Records from a dataset
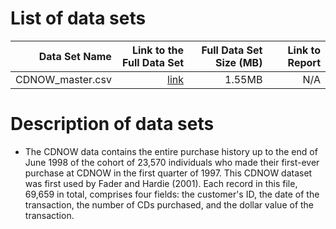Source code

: # List of data sets
|  Data Set Name | Link to the Full Data Set   | Full Data Set Size (MB)  | Link to Report |
| ---:| ---: | ---: | ---: |
| CDNOW_master.csv | [link](https://github.com/ZhouFang928/sql-server-samples/blob/master/samples/features/r-services/Retail%20Precision%20Marketing/Data/CDNOW_master.csv) | 1.55MB | N/A|

# Description of data sets

* The CDNOW data contains the entire purchase history up to the end of June 1998 of the cohort of 23,570 individuals who made their first-ever purchase at CDNOW in the first quarter of 1997. This CDNOW dataset was first used by Fader and Hardie (2001). Each record in this file, 69,659 in total, comprises four fields: the customer's ID, the date of the transaction, the number of CDs purchased, and the dollar value of the transaction.


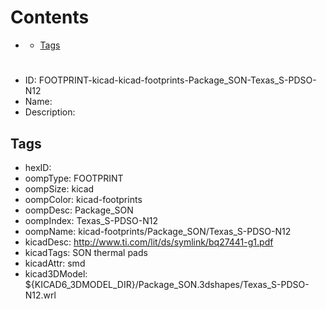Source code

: 



Contents
========

* [](#)
	* [Tags](#tags)

# 

- ID: FOOTPRINT-kicad-kicad-footprints-Package_SON-Texas_S-PDSO-N12
- Name: 
- Description: 

## Tags

- hexID: 
- oompType: FOOTPRINT
- oompSize: kicad
- oompColor: kicad-footprints
- oompDesc: Package_SON
- oompIndex: Texas_S-PDSO-N12
- oompName: kicad-footprints/Package_SON/Texas_S-PDSO-N12
- kicadDesc: http://www.ti.com/lit/ds/symlink/bq27441-g1.pdf
- kicadTags: SON thermal pads
- kicadAttr: smd
- kicad3DModel: ${KICAD6_3DMODEL_DIR}/Package_SON.3dshapes/Texas_S-PDSO-N12.wrl
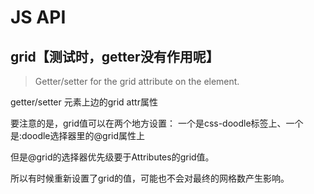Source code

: # JS API

## grid【测试时，getter没有作用呢】
> Getter/setter for the grid attribute on the element.

getter/setter 元素上边的grid attr属性

要注意的是，grid值可以在两个地方设置：
一个是css-doodle标签上、一个是:doodle选择器里的@grid属性上

但是@grid的选择器优先级要于Attributes的grid值。

所以有时候重新设置了grid的值，可能也不会对最终的网格数产生影响。
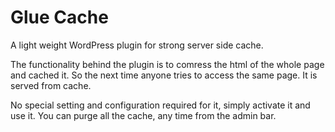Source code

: # Glue Cache
A light weight WordPress plugin for strong server side cache.

The functionality behind the plugin is to comress the html of the whole page and cached it. So the next time anyone tries to access the same page. It is served from cache.

No special setting and configuration required for it, simply activate it and use it. You can purge all the cache, any time from the admin bar.
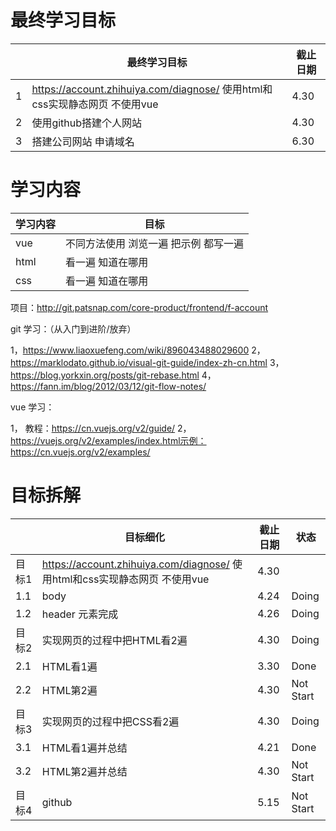 

最终学习目标
=================


||最终学习目标|截止日期|
|----|----|----|
|1|https://account.zhihuiya.com/diagnose/ 使用html和css实现静态网页 不使用vue|4.30|
|2|使用github搭建个人网站            |4.30|
|3|搭建公司网站 申请域名             |6.30|



学习内容
=================

|学习内容|目标|
|----|----|
|vue|不同方法使用 浏览一遍 把示例 都写一遍|
|html|看一遍 知道在哪用|
|css|看一遍 知道在哪用|




项目：http://git.patsnap.com/core-product/frontend/f-account

git 学习：（从入门到进阶/放弃）

1，https://www.liaoxuefeng.com/wiki/896043488029600
2，https://marklodato.github.io/visual-git-guide/index-zh-cn.html
3，https://blog.yorkxin.org/posts/git-rebase.html
4，https://fann.im/blog/2012/03/12/git-flow-notes/

vue 学习：

1， 教程：https://cn.vuejs.org/v2/guide/
2，https://vuejs.org/v2/examples/index.html示例：https://cn.vuejs.org/v2/examples/


目标拆解
=================
||目标细化|截止日期|状态|
|----|----|----|----|
|目标1|https://account.zhihuiya.com/diagnose/ 使用html和css实现静态网页 不使用vue|4.30|
|1.1| body|4.24|Doing|
|1.2| header 元素完成|4.26|Doing|
|目标2|实现网页的过程中把HTML看2遍|4.30|Doing|
|2.1|HTML看1遍|3.30|Done|
|2.2|HTML第2遍|4.30|Not Start|
|目标3|实现网页的过程中把CSS看2遍|4.30|Doing|
|3.1|HTML看1遍并总结|4.21|Done|
|3.2|HTML第2遍并总结|4.30|Not Start|
|目标4|github|5.15|Not Start|



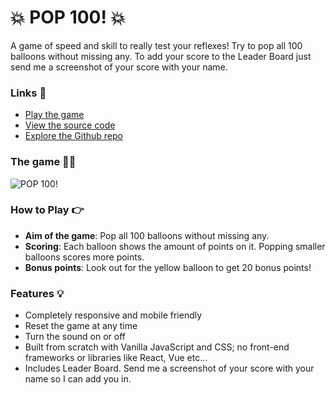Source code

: # 💥 POP 100! 💥

A game of speed and skill to really test your reflexes! Try to pop all 100 balloons without missing any. To add your score to the Leader Board just send me a screenshot of your score with your name.

### Links 🔗
- [Play the game](https://js-balloon-popping-game.rolandjlevy.repl.co/)
- [View the source code](https://repl.it/@RolandJLevy/js-balloon-popping-game)
- [Explore the Github repo](https://github.com/rolandjlevy/js-balloon-popping-game)

### The game 🎈📌
![POP 100!](https://github.com/rolandjlevy/js-balloon-popping-game/blob/master/images/pop-100.png?raw=true "POP 100!")

### How to Play 👉
- **Aim of the game**: Pop all 100 balloons without missing any.
- **Scoring**: Each balloon shows the amount of points on it. Popping smaller balloons scores more points.
- **Bonus points**: Look out for the yellow balloon to get 20 bonus points!

### Features 💡
- Completely responsive and mobile friendly
- Reset the game at any time
- Turn the sound on or off
- Built from scratch with Vanilla JavaScript and CSS; no front-end frameworks or libraries like React, Vue etc...
- Includes Leader Board. Send me a screenshot of your score with your name so I can add you in.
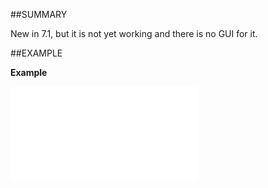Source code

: 

##SUMMARY

New in 7.1, but it is not yet working and there is no GUI for it.


##EXAMPLE

**Example**

![](../../Examples/vbs/SOActivityLinks.AddRemoveProject.vbs.txt)





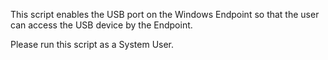 This script enables the USB port on the Windows Endpoint so that the user can access the USB device by the Endpoint.

Please run this script as a System User.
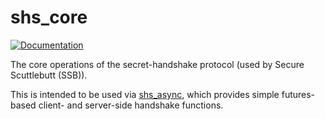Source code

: # shs_core

[![Documentation](https://docs.rs/shs_core/badge.svg)](https://docs.rs/shs_core)

The core operations of the secret-handshake protocol (used by Secure Scuttlebutt (SSB)).

This is intended to be used via [shs_async](https://crates.io/crates/shs_async), which provides
simple futures-based client- and server-side handshake functions.
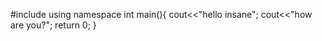 #include<iostream>
using namespace
int main(){
  cout<<"hello insane";
  cout<<"how are you?";
  return 0;
}
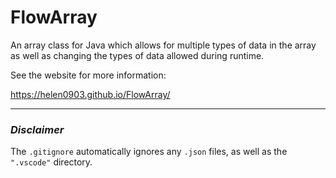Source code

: # FlowArray
An array class for Java which allows for multiple types of data in the array as well as changing the types of data allowed during runtime.

See the website for more information:

https://helen0903.github.io/FlowArray/

------------
### _Disclaimer_
The `.gitignore` automatically ignores any `.json` files, as well as the `".vscode"` directory.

#### GOAL OF THE EXERCISE:
Give again exactly the lines from the one holding "using namespace" to the final line of the records, both ends included, and nothing more. Pictures do not belong in the copy.

#### TASK OUTPUT:
using namespace
int main(){
  cout<<"hello insane";
  cout<<"how are you?";
  return 0;
}
Source code

: # FlowArray
An array class for Java which allows for multiple types of data in the array as well as changing the types of data allowed during runtime.

See the website for more information:

https://helen0903.github.io/FlowArray/

------------
### _Disclaimer_
The `.gitignore` automatically ignores any `.json` files, as well as the `".vscode"` directory.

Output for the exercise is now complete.